Viability of hepatocytes upon isolation and in primary culture

The percent viability of the final hepatocyte preparation will typically be ≥85% with a greater percentage of viable hepatocytes from younger rats than from older rats. Thus, there may be a greater sensitivity to collagenase disruption of aged liver and subsequent cellular damage. In this unit, cellular release of lactate dehydrogenase (LDH) was used as means of assessing hepatocyte viability over the culture period. Experiments have shown that almost no cells from old rats remained viable after 60 hr in culture, whereas nearly 50% of cells from young rats were alive at this time point. Hence, hepatocytes from old rats can be cultured under similar conditions acceptable for maintaining viability for cells from young rats. However, experimentation on isolated hepatocytes from old rats should be conducted within 60 hr after isolation.

Time Considerations

Prepare reagents and set up for isolation and culture ideally a day before the surgery. The first step in this process should be the preparation of collagen solution and coating of the plates, so that they have sufficient time to set and be used the next day. If a series of isolations is planned for the whole week, coat all the plates at one time and store them appropriately. Collagen-coated plates are preferably made fresh and used between 3 and 24 hr later. However, we have also achieved good results with plates that were made up to 1 week in advance and stored in sterile wrapping at 4°C. Bring the temperature of the plates to 37°C prior to use.
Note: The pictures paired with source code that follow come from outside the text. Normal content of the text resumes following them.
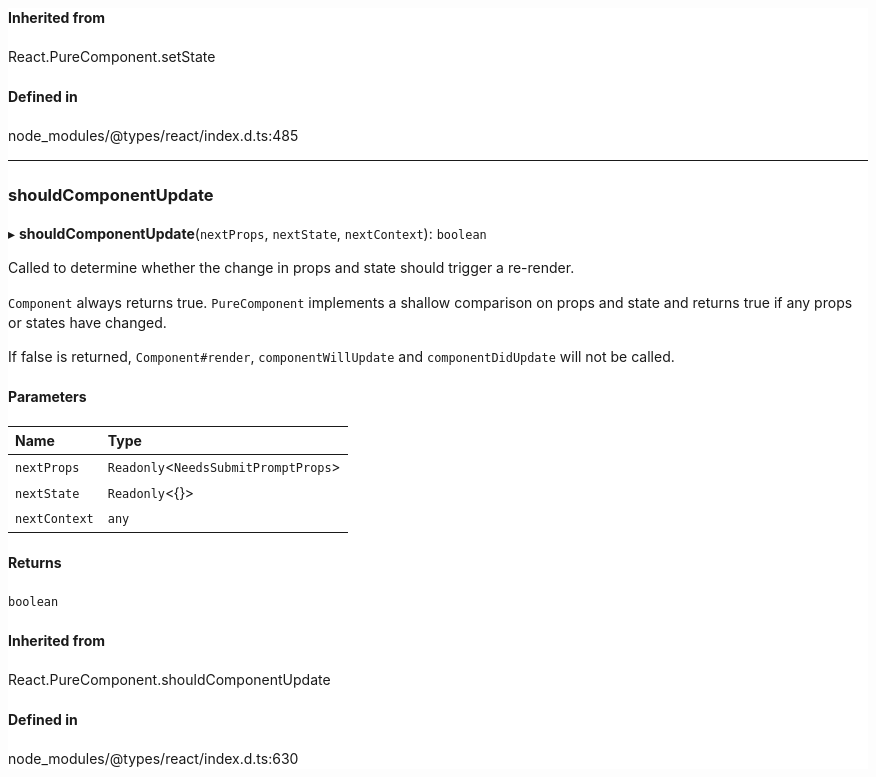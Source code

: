 #### Inherited from

React.PureComponent.setState

#### Defined in

node_modules/@types/react/index.d.ts:485

___

### shouldComponentUpdate

▸ **shouldComponentUpdate**(`nextProps`, `nextState`, `nextContext`): `boolean`

Called to determine whether the change in props and state should trigger a re-render.

`Component` always returns true.
`PureComponent` implements a shallow comparison on props and state and returns true if any
props or states have changed.

If false is returned, `Component#render`, `componentWillUpdate`
and `componentDidUpdate` will not be called.

#### Parameters

| Name | Type |
| :------ | :------ |
| `nextProps` | `Readonly`\<`NeedsSubmitPromptProps`\> |
| `nextState` | `Readonly`\<{}\> |
| `nextContext` | `any` |

#### Returns

`boolean`

#### Inherited from

React.PureComponent.shouldComponentUpdate

#### Defined in

node_modules/@types/react/index.d.ts:630
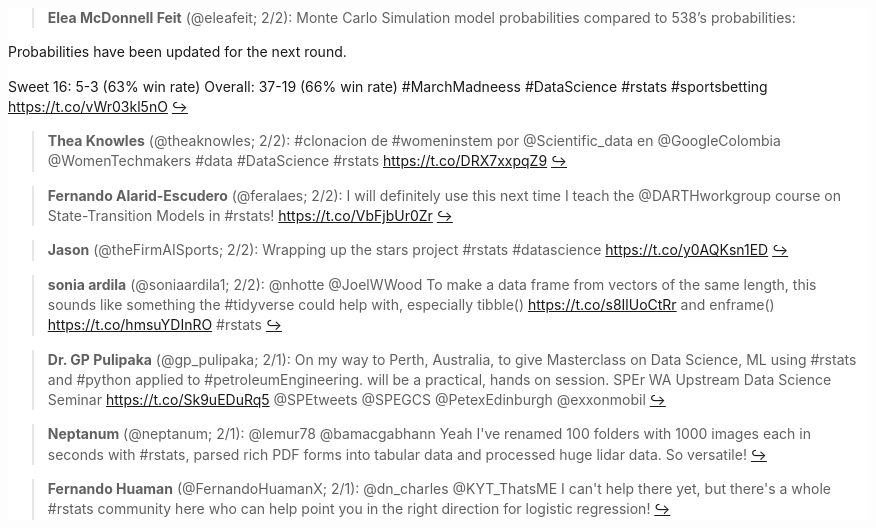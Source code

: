 


> **Elea McDonnell Feit** (@eleafeit; 2/2): Monte Carlo Simulation model probabilities compared to 538’s probabilities:
>
Probabilities have been updated for the next round. 
>
Sweet 16: 5-3  (63% win rate)
Overall: 37-19 (66% win rate)
#MarchMadneess #DataScience #rstats #sportsbetting https://t.co/vWr03kl5nO  [&#8618;](https://twitter.com/dataandme/status/1112058435451813888)




> **Thea Knowles** (@theaknowles; 2/2): #clonacion de #womeninstem por ⁦@Scientific_data⁩ en ⁦@GoogleColombia⁩ ⁦@WomenTechmakers⁩ #data #DataScience #rstats https://t.co/DRX7xxpqZ9  [&#8618;](https://twitter.com/dataandme/status/1112102350586564609)




> **Fernando Alarid-Escudero** (@feralaes; 2/2): I will definitely use this next time I teach the @DARTHworkgroup course on State-Transition Models in #rstats! https://t.co/VbFjbUr0Zr  [&#8618;](https://twitter.com/dataandme/status/1112100602681720832)




> **Jason** (@theFirmAISports; 2/2): Wrapping up the stars project #rstats #datascience https://t.co/y0AQKsn1ED  [&#8618;](https://twitter.com/dataandme/status/1112060469500477440)




> **sonia ardila** (@soniaardila1; 2/2): @nhotte @JoelWWood To make a data frame from vectors of the same length, this sounds like something the #tidyverse could help with, especially tibble()  https://t.co/s8IlUoCtRr and enframe() https://t.co/hmsuYDInRO #rstats  [&#8618;](https://twitter.com/dataandme/status/1112062750799192065)




> **Dr. GP Pulipaka** (@gp_pulipaka; 2/1): On my way to Perth, Australia, to give Masterclass on Data Science, ML using #rstats and #python applied to #petroleumEngineering. will be a practical, hands on session.
SPEr WA Upstream Data Science Seminar https://t.co/Sk9uEDuRq5 @SPEtweets @SPEGCS @PetexEdinburgh @exxonmobil  [&#8618;](https://twitter.com/dataandme/status/1112125575206830080)




> **Neptanum** (@neptanum; 2/1): @lemur78 @bamacgabhann Yeah I've renamed 100 folders with 1000 images each in seconds with #rstats, parsed rich PDF forms into tabular data and processed huge lidar data. So versatile!  [&#8618;](https://twitter.com/dataandme/status/1112078028841107456)




> **Fernando Huaman** (@FernandoHuamanX; 2/1): @dn_charles @KYT_ThatsME I can't help there yet, but there's a whole #rstats community here who can help point you in the right direction for logistic regression!  [&#8618;](https://twitter.com/dataandme/status/1112056728034652160)


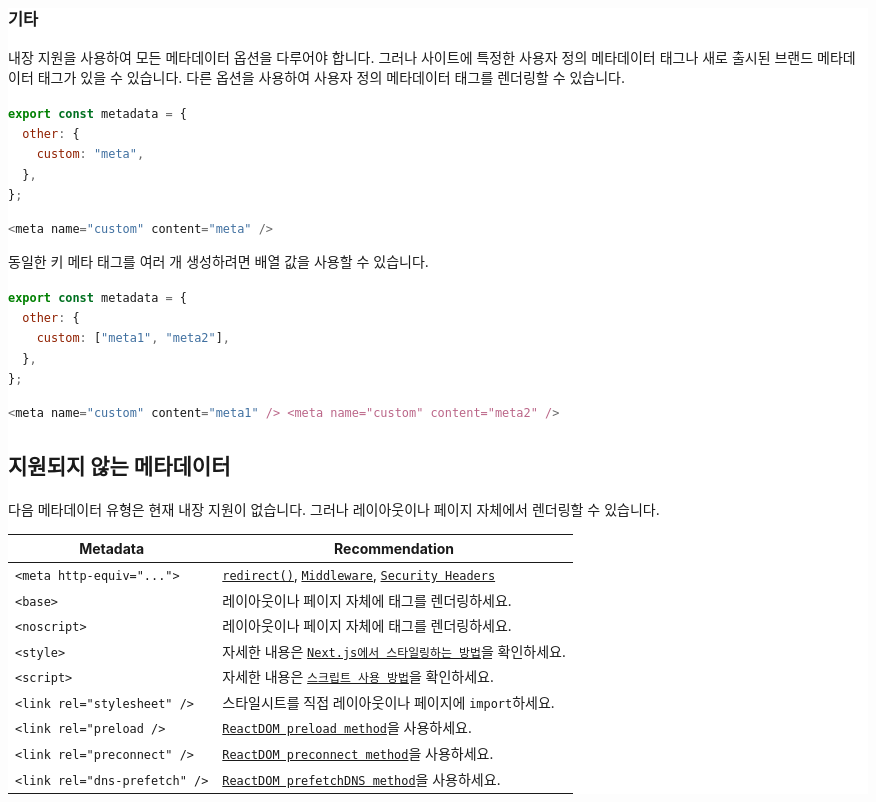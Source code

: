 ### 기타

내장 지원을 사용하여 모든 메타데이터 옵션을 다루어야 합니다. 그러나 사이트에 특정한 사용자 정의 메타데이터 태그나 새로 출시된 브랜드 메타데이터 태그가 있을 수 있습니다. 다른 옵션을 사용하여 사용자 정의 메타데이터 태그를 렌더링할 수 있습니다.

<div class="content-ad"></div>

```js
export const metadata = {
  other: {
    custom: "meta",
  },
};
```

```js
<meta name="custom" content="meta" />
```

동일한 키 메타 태그를 여러 개 생성하려면 배열 값을 사용할 수 있습니다.

```js
export const metadata = {
  other: {
    custom: ["meta1", "meta2"],
  },
};
```

<div class="content-ad"></div>

```js
<meta name="custom" content="meta1" /> <meta name="custom" content="meta2" />
```

## 지원되지 않는 메타데이터

다음 메타데이터 유형은 현재 내장 지원이 없습니다. 그러나 레이아웃이나 페이지 자체에서 렌더링할 수 있습니다.

| Metadata                      | Recommendation                                                                                                                                                                                                                                         |
| ----------------------------- | ------------------------------------------------------------------------------------------------------------------------------------------------------------------------------------------------------------------------------------------------------ |
| `<meta http-equiv="...">`     | <a href="/docs/app/api-reference/functions/redirect">`redirect()`</a>, <a href="/docs/app/building-your-application/routing/middleware#nextresponse">`Middleware`</a>, <a href="/docs/app/api-reference/next-config-js/headers">`Security Headers`</a> |
| `<base>`                      | 레이아웃이나 페이지 자체에 태그를 렌더링하세요.                                                                                                                                                                                                        |
| `<noscript>`                  | 레이아웃이나 페이지 자체에 태그를 렌더링하세요.                                                                                                                                                                                                        |
| `<style>`                     | 자세한 내용은 <a href="/docs/app/building-your-application/styling/css-modules">`Next.js에서 스타일링하는 방법`</a>을 확인하세요.                                                                                                                      |
| `<script>`                    | 자세한 내용은 <a href="/docs/app/building-your-application/optimizing/scripts">`스크립트 사용 방법`</a>을 확인하세요.                                                                                                                                  |
| `<link rel="stylesheet" />`   | 스타일시트를 직접 레이아웃이나 페이지에 `import`하세요.                                                                                                                                                                                                |
| `<link rel="preload />`       | <a href="#link-relpreload">`ReactDOM preload method`</a>을 사용하세요.                                                                                                                                                                                 |
| `<link rel="preconnect" />`   | <a href="#link-relpreconnect">`ReactDOM preconnect method`</a>을 사용하세요.                                                                                                                                                                           |
| `<link rel="dns-prefetch" />` | <a href="#link-reldns-prefetch">`ReactDOM prefetchDNS method`</a>을 사용하세요.                                                                                                                                                                        |
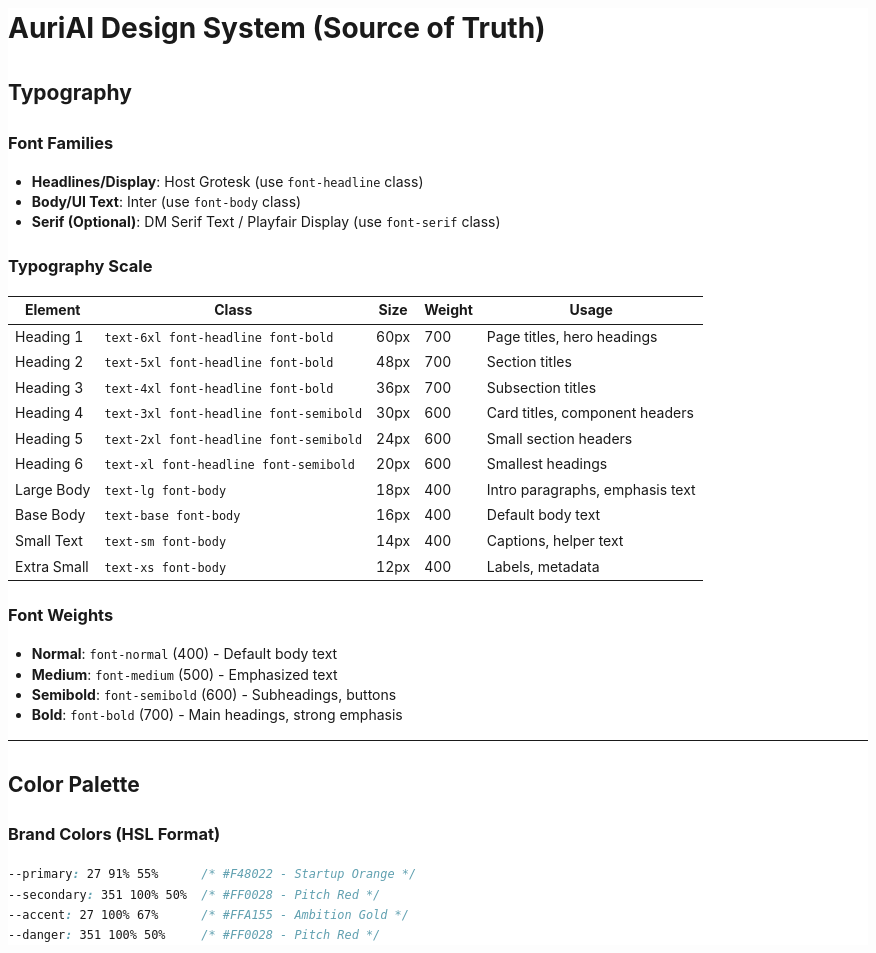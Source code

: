 # AuriAI Design System (Source of Truth)

## Typography

### Font Families
- **Headlines/Display**: Host Grotesk (use `font-headline` class)
- **Body/UI Text**: Inter (use `font-body` class)
- **Serif (Optional)**: DM Serif Text / Playfair Display (use `font-serif` class)

### Typography Scale
| Element | Class | Size | Weight | Usage |
|---------|-------|------|--------|-------|
| Heading 1 | `text-6xl font-headline font-bold` | 60px | 700 | Page titles, hero headings |
| Heading 2 | `text-5xl font-headline font-bold` | 48px | 700 | Section titles |
| Heading 3 | `text-4xl font-headline font-bold` | 36px | 700 | Subsection titles |
| Heading 4 | `text-3xl font-headline font-semibold` | 30px | 600 | Card titles, component headers |
| Heading 5 | `text-2xl font-headline font-semibold` | 24px | 600 | Small section headers |
| Heading 6 | `text-xl font-headline font-semibold` | 20px | 600 | Smallest headings |
| Large Body | `text-lg font-body` | 18px | 400 | Intro paragraphs, emphasis text |
| Base Body | `text-base font-body` | 16px | 400 | Default body text |
| Small Text | `text-sm font-body` | 14px | 400 | Captions, helper text |
| Extra Small | `text-xs font-body` | 12px | 400 | Labels, metadata |

### Font Weights
- **Normal**: `font-normal` (400) - Default body text
- **Medium**: `font-medium` (500) - Emphasized text
- **Semibold**: `font-semibold` (600) - Subheadings, buttons
- **Bold**: `font-bold` (700) - Main headings, strong emphasis

---

## Color Palette

### Brand Colors (HSL Format)
```css
--primary: 27 91% 55%      /* #F48022 - Startup Orange */
--secondary: 351 100% 50%  /* #FF0028 - Pitch Red */
--accent: 27 100% 67%      /* #FFA155 - Ambition Gold */
--danger: 351 100% 50%     /* #FF0028 - Pitch Red */
```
Apply the same considerations for the preparation of the media.

Start the surgery and isolation procedure early in the day to leave enough time for plating and the first medium change. This also gives a sufficient overnight incubation time for the hepatocytes before the start of experiments. Plate the hepatocytes within 3 hr of isolation to prevent a loss of initial viability prior to plating.